Sem o sabermos, a mão direita responsabilizava-se pela esquerda do outro e assim se uniam polaridades. Algo acontecia quanto ao arquétipo do espelho e do ponto de vista da criação de uma força magnética.

No momento sagrado da roda, estas mãos unidas materializavam um momento de silencioso juramento, o de não romper o tecido que ali tecemos, de não desfazer o entrelaçado com que o adornávamos e reforçávamos. Era a cadeia tecida pelos braços e mãos, sustentada pelos pés vibrantes, como uma renda dentada e interiormente reforçada pelos laços do coração e do pensamento.
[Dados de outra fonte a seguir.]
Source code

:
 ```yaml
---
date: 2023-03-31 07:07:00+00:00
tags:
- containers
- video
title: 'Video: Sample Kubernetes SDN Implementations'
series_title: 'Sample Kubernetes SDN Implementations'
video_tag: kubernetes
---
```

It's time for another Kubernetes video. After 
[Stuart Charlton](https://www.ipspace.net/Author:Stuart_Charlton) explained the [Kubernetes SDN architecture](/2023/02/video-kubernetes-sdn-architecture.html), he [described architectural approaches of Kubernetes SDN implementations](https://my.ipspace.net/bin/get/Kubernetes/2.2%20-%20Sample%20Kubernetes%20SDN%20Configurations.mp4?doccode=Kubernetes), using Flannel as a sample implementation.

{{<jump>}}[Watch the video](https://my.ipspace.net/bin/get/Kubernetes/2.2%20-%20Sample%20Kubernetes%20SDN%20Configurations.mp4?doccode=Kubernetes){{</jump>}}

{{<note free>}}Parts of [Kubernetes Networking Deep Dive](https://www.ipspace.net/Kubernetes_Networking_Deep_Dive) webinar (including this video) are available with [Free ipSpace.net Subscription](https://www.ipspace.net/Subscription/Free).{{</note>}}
Formávamos um círculo fechado, uma espécie de lugar mágico e seguro, púnhamos em inconsciente evidência as polaridades, e havia uma mão que desempenhava o papel activo à semelhança da mão direita de Deus que cria, do semeador que lança a semente à terra, do arquitecto que traça o compasso.

A roda era o entrelaçamento de nós, que tanto paralisa como protege.
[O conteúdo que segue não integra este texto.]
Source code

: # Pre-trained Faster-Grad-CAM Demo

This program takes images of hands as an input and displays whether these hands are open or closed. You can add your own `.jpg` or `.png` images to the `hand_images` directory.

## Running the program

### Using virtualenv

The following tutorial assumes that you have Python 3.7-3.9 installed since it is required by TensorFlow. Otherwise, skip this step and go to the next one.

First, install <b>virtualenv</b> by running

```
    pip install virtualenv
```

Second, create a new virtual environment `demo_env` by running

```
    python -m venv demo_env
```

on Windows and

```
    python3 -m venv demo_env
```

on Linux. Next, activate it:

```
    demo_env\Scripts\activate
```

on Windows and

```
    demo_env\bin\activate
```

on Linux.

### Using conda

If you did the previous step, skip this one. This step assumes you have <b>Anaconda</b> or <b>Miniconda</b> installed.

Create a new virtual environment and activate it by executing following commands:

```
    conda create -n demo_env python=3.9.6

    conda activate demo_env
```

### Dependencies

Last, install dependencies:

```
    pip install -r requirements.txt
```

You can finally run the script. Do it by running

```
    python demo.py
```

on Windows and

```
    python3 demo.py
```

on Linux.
Mas mesmo a protecção pode, a partir de um certo momento, passar a ser limitativa.

Assim, a aprendizagem que, pequenos arquitectos ali esboçámos para o futuro, foram laços criados que deverão ser inclusivos, flexíveis e securizantes, não no sentido de cortar o risco e a liberdade do voo de cada um, mas de lhe permitir voar com maior segurança e apoio, criando sob ele uma rede para que, se cair, não se magoe a ponto de não querer voltar a tentar.

Crianças de mãos dadas são o tecido dessa fina rede, flexível mas forte, suporte mas não prisão. Embora o perigo espreite, por causa da cadeia, por causa dos nós. A cadeia tanto segura como prende, os nós tanto firmam como embaraçam.
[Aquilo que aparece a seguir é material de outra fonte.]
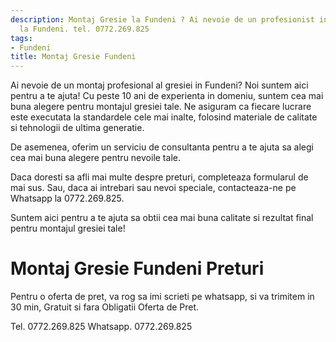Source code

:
 ```yaml
---
description: Montaj Gresie la Fundeni ? Ai nevoie de un profesionist in Montaj Gresie
  la Fundeni. tel. 0772.269.825
tags:
- Fundeni
title: Montaj Gresie Fundeni
---
```



Ai nevoie de un montaj profesional al gresiei in Fundeni? Noi suntem aici pentru a te ajuta! 
Cu peste 10 ani de experienta in domeniu, suntem cea mai buna alegere pentru montajul gresiei tale. 
Ne asiguram ca fiecare lucrare este executata la standardele cele mai inalte, folosind materiale de calitate si tehnologii de ultima generatie. 

De asemenea, oferim un serviciu de consultanta pentru a te ajuta sa alegi cea mai buna alegere pentru nevoile tale. 

Daca doresti sa afli mai multe despre preturi, completeaza formularul de mai sus. Sau, daca ai intrebari sau nevoi speciale, contacteaza-ne pe Whatsapp la 0772.269.825. 

Suntem aici pentru a te ajuta sa obtii cea mai buna calitate si rezultat final pentru montajul gresiei tale!

# Montaj Gresie Fundeni Preturi
Pentru o oferta de pret, va rog sa imi scrieti pe whatsapp, si va trimitem in 30 min, Gratuit si fara Obligatii Oferta de Pret.

Tel. 0772.269.825
Whatsapp. 0772.269.825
É um dos símbolos mais ambivalentes, se é que esta ambivalência não é, afinal, a natureza de todos os símbolos e arquétipos, porque é ela mesma que abre a porta à dimensão universal, intemporal e infinita do símbolo.

É o arquétipo do tecido, dos nós como fazendo parte da estrutura do inconsciente. É o desentrelaçar do tecido enrolado do labirinto, é o cérebro enrolado e misterioso, iluminado pelo sol e tornado coração, fluido, reflector e quente, corda em que os laços são amor, são laços soltos, não estrangulam, deixam passar o ar e respiram.

A aprendizagem da liberdade.

A roda é também a aprendizagem da egrégora, a humanidade enquanto teia leve, solta, flexível e aérea, aberta aos vivos e aos mortos, ao passado, ao presente e ao futuro, aos amigos mas também aos que pensamos odiar (a grande ilusão) mas também a todos os desconhecidos e a todos os seres em toda a parte onde o menino futuro se encontrar.

O encontro com a mão do outro é o precioso encontro com o espelho táctil da pele, na sua textura, temperatura, aspereza, macieza ou rugosidade, o seu grau de secura ou humidade, é a lembrança da nossa própria secura ou humidade. E humanidade. Lembra-te, ó menino grande que vieste da pedra e ainda que sejas hoje carne e linfa, não deves confundir teus dedos, teus vestígios das antigas asas de pássaro, com as ainda relutantes asas de anjo. Em teus dedos fechados, abertos ou entreabertos desenha, por enquanto, a esquadro, a mão do outro, e devagarinho construirás tuas asas, para que o movimento da tua passagem deixe uma brisa semelhante ao respirar de um anjo, mas que ao olharem-te te reconheçam como igual e te reconheças tu na dramática humanidade dos anjos que ainda não somos.

A dança de roda simboliza na perfeição os mais puros ideais de solidariedade, porque é no sentido fraterno de que todos, na sua inalienável diferença, são iguais nos direitos, que reside o supremo ideal da liberdade de todos e de cada um que está, no fundo, a grande meta.

A roda dos meninos e meninas que fomos é a serpente viva a proteger o ovo cósmico de onde todos viemos, onde todos ainda estamos e para onde todos vamos no mesmo imenso e invisível movimento.